24      As regards the request to apply Article 87(3) of the Rules of Procedure by analogy, Visa argues that the order of the Court of 6 April 2005 orders Visa to pay those costs incurred by the applicants in relation to Visa’s intervention on the basis of Article 87(5) of the Rules of Procedure, not Article 87(3).

25      In addition, costs which are not reasonable or are not related to the intervention are not covered by the order. Thus even if Visa had acted unreasonably or vexatiously, which is not the case, Article 87(3) does not allow a decision that Visa should pay costs which are excessive or costs incurred in relation to the application itself and not as a result of Visa’s intervention.

 Findings of the Court

26      Under Article 91(b) of the Rules of Procedure ‘expenses necessarily incurred by the parties for the purpose of the proceedings, in particular the travel and subsistence expenses and the remuneration of agents, advisers or lawyers’ are to be regarded as recoverable costs. It follows from that provision that recoverable costs are limited, first, to those incurred for the purpose of the proceedings before the Court of Justice and the Court of First Instance, and, second, to those which were necessary for that purpose (orders of the Court of First Instance in Case T‑38/95 DEP Groupe Origny v Commission [2002] ECR II‑217, paragraph 28, and of 18 April 2006 in Case T‑132/01 DEP Euroalliages and Others v Commission, not published in the ECR, paragraph 29).
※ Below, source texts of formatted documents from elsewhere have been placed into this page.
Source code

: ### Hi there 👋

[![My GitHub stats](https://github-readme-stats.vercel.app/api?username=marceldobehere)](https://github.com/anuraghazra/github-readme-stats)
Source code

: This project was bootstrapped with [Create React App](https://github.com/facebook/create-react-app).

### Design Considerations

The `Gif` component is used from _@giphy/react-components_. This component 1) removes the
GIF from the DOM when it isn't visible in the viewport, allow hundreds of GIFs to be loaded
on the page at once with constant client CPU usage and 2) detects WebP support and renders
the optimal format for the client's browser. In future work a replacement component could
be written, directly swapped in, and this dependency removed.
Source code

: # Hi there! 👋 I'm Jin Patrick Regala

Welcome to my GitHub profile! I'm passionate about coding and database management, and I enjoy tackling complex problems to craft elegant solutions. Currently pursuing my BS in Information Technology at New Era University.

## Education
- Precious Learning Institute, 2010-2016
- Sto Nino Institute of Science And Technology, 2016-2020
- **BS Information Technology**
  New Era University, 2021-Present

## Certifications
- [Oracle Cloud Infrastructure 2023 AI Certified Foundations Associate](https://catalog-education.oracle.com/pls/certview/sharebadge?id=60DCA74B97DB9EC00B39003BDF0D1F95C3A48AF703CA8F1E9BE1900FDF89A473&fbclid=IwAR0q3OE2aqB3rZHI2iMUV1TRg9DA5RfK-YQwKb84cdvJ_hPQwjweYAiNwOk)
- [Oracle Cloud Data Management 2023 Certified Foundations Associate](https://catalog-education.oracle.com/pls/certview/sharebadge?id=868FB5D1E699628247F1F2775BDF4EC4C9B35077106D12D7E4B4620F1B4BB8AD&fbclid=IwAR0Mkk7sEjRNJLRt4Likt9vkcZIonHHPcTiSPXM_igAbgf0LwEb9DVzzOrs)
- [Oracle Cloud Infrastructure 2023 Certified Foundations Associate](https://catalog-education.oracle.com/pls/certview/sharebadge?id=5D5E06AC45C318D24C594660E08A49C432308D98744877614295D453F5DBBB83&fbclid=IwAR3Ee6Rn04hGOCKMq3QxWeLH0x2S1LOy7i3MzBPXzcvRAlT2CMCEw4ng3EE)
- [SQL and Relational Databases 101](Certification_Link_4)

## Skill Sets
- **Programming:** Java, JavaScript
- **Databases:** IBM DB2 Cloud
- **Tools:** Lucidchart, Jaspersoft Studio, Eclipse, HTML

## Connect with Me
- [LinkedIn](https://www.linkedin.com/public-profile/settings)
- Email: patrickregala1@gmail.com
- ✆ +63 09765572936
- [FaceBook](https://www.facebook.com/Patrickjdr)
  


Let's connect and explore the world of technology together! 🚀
27      According to a consistent line of decisions, the Community judicature is not empowered to tax the fees payable by the parties to their own lawyers, but it may determine the amount of those fees which may be recovered from the party ordered to pay the costs. When ruling on an application for taxation of costs, the Court is not obliged to take account of any national scale of lawyers’ fees or any agreement in that regard between the party concerned and his agents or advisers (orders of the Court of First Instance in Case T‑120/89 DEP Stahlwerke Peine-Salzgitter v Commission [1996] ECR II‑1547, paragraph 27; in Case T‑80/97 DEP Starway v Council [2002] ECR II‑1, paragraph 26; and of 3 October 2006 in Case T‑74/00 DEP Artegodan v Commission, not published in the ECR, paragraph 42).

28      In the absence of Community provisions laying down fee-scales, the Court must make un unfettered assessment of the facts of the case, taking into account the purpose and nature of the proceedings, their significance from the point of view of Community law as well as the difficulties presented by the case, the amount of work generated by the proceedings before the Court for the agents or advisers involved, and the financial interests which the parties had in the proceedings (orders of the Court of First Instance in Starway v Council, paragraph 27, and of 20 December 2004 in Case T‑123/00 DEP Thomae v Commission, not published in the ECR, paragraph 22).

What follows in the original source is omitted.